» **Exercise**: Give back all the data exactly as it was written.
START Study material
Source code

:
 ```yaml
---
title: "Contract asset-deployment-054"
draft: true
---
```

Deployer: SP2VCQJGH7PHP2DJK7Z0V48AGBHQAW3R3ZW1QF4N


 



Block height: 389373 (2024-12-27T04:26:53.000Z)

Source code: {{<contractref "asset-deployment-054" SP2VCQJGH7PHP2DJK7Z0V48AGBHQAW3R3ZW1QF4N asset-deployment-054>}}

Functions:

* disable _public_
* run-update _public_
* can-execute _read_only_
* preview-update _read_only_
END Study material
» **Worked solution**:
Source code

:
 ```yaml
---
title: "Contract asset-deployment-054"
draft: true
---
```

Deployer: SP2VCQJGH7PHP2DJK7Z0V48AGBHQAW3R3ZW1QF4N


 



Block height: 389373 (2024-12-27T04:26:53.000Z)

Source code: {{<contractref "asset-deployment-054" SP2VCQJGH7PHP2DJK7Z0V48AGBHQAW3R3ZW1QF4N asset-deployment-054>}}

Functions:

* disable _public_
* run-update _public_
* can-execute _read_only_
* preview-update _read_only_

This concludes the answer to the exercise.